The other risk resulting from this policy is that the government will be allowed to continue non-productive public spending, such as payment of public employees and disbursements to mitigate the globally induced inflation. This will increase the non-productive financial burden. At the same time, the IMF conditionality of lifting government subsidies on fuel will lead to an increase in the cost of production of most commodities.

China will be pushed back as a partner and the Western-controlled multilateral partners, like the World Bank, will assume the major role through assistance measures that are directed as social programmes to deal with effects of poverty rather than dealing with the causes. This will keep the country, where over 60 per cent of the population is under the poverty line, in a permanent state of poverty and reliance on aid programmes from the West.

If this push in Zambia succeeds in achieving the goals set by the United States and its partners, it will be used as a template elsewhere, where it will become the precedent and standard.

The attempt to pressure China to make concessions to the IMF and other financial institutions is intended to help bailout the private interests in the US and Britain, which are themselves facing huge risks due to the current Trans-Atlantic financial and banking crisis. The other goal is to block BRI projects, especially in the least-developed countries with large mineral reserves.
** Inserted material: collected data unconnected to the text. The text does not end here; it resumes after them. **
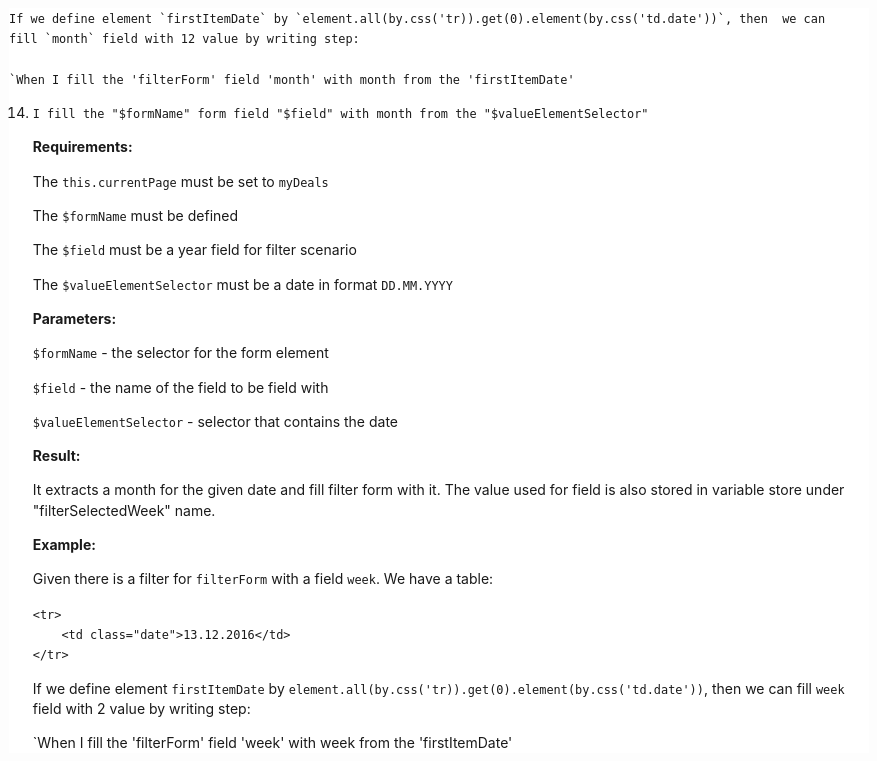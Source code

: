    If we define element `firstItemDate` by `element.all(by.css('tr)).get(0).element(by.css('td.date'))`, then  we can
    fill `month` field with 12 value by writing step:   

    `When I fill the 'filterForm' field 'month' with month from the 'firstItemDate'   

14. `I fill the "$formName" form field "$field" with month from the "$valueElementSelector"`

    **Requirements:**

    The `this.currentPage` must be set to `myDeals`

    The `$formName` must be defined

    The `$field` must be a year field for filter scenario

    The `$valueElementSelector` must be a date in format `DD.MM.YYYY`

    **Parameters:**

    `$formName` - the selector for the form element

    `$field` - the name of the field to be field with

    `$valueElementSelector` - selector that contains the date

    **Result:**

    It extracts a month for the given date and fill filter form with it. The value used for field is also stored in
    variable store under "filterSelectedWeek" name.

    **Example:**

    Given there is a filter for `filterForm` with a field `week`. We have a table:

    ```
    <tr>
        <td class="date">13.12.2016</td>
    </tr>
    ```

    If we define element `firstItemDate` by `element.all(by.css('tr)).get(0).element(by.css('td.date'))`, then  we can
    fill `week` field with 2 value by writing step:   

    `When I fill the 'filterForm' field 'week' with week from the 'firstItemDate'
China is recommended to make public its position on “no bailout” of private interests, with loans to those countries not made to benefit the people but to make profit in times of crisis. China must make it clear that its loans to those countries, especially for the building of vital infrastructure, are “qualitatively” different to the Western loans, because China’s projects lead to an increase in the productivity of the countries and their ability to refinance their debt. Western loans in times of crisis are intended to pay old debt (especially to private interests as argued by the IMF itself). This kind of credit policy puts developing countries in a real debt-trap and vicious spiral, as they are not given the opportunity or permission to invest in productive projects.

China should, otherwise, continue its well-known and documented debt-forgiveness and rescheduling in a case-by-case manner. China’s loans for vital infrastructure projects must continue because China has become the creditor of final resort for such important investments to pull nations out of poverty. In the worst case, China may shift to “investments” in infrastructure rather than financing and constructing through loans, and secure the mineral resources it needs for its industrial development through win-win cooperation with mineral-rich countries.

African nations have to take control of their natural resources in a fair and organised manner. The neocolonial methods have to be exposed and ended.

African nations need to abandon the primitive economic process of exporting raw materials. These raw materials, if processed and manufactured into products inside the countries will add value in many orders of magnitude to the raw materials extracted. The recent case of Zimbabwe banning the export of raw lithium and entering a joint venture with a Chinese company to build a lithium-ion battery plant in the country is a revolutionary move. It has the potential to reconstruct the relationship of the whole African continent with the rest of the world.

The age of exploitation of nations through colonialism and neocolonialism has to end and be replaced by the win-win concept manifested in the Belt and Road Initiative.